Once you have located the line containing "Applicability matrix present in SOP." in the material below, return it exactly along with each line after it through the line containing "procedural_neglect: RECORDED (session".

[Source material — start]

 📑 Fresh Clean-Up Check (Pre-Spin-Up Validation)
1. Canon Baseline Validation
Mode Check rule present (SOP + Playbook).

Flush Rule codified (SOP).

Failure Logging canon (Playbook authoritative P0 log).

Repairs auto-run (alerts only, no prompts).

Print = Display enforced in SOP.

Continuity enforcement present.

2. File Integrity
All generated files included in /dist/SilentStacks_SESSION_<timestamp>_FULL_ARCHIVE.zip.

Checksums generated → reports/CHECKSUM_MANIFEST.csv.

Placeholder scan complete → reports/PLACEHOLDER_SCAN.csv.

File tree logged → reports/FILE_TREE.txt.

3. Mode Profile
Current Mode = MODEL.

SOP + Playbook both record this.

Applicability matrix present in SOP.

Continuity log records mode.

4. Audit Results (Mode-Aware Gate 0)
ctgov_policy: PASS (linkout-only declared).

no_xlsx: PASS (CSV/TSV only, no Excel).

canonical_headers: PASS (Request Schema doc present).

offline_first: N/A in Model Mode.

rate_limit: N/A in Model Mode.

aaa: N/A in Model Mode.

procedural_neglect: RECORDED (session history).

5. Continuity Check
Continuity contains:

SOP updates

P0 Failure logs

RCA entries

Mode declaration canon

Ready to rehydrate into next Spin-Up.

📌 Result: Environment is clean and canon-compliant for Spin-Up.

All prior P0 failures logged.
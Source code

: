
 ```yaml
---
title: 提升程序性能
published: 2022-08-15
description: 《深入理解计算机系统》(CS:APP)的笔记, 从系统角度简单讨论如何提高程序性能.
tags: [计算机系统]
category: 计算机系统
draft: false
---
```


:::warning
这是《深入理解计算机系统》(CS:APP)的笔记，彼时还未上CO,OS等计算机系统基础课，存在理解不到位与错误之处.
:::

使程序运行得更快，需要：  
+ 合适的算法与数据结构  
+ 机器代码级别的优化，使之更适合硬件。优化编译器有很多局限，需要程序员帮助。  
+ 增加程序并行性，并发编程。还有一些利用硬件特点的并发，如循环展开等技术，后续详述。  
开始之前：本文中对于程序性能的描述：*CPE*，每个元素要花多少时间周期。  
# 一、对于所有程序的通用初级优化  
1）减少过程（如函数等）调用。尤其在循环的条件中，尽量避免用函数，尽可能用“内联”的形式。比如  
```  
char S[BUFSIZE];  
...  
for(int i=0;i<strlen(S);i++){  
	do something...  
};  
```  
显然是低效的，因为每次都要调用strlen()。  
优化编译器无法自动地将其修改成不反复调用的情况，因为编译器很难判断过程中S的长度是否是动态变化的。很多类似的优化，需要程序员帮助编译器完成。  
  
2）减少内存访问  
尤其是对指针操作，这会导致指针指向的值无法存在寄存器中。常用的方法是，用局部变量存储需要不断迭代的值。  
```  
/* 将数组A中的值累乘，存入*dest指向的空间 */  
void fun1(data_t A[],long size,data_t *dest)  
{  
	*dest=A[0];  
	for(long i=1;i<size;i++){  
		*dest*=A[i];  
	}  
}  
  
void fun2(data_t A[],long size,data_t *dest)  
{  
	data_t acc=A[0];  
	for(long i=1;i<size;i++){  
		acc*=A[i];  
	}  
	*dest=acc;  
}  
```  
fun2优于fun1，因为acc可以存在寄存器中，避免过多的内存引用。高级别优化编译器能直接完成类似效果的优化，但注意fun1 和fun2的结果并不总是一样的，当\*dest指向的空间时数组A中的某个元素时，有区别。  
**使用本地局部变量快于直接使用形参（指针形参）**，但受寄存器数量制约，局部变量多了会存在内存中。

[Source material — finish]

■ Your response ■
Applicability matrix present in SOP.

Continuity log records mode.

4. Audit Results (Mode-Aware Gate 0)
ctgov_policy: PASS (linkout-only declared).

no_xlsx: PASS (CSV/TSV only, no Excel).

canonical_headers: PASS (Request Schema doc present).

offline_first: N/A in Model Mode.

rate_limit: N/A in Model Mode.

aaa: N/A in Model Mode.

procedural_neglect: RECORDED (session history).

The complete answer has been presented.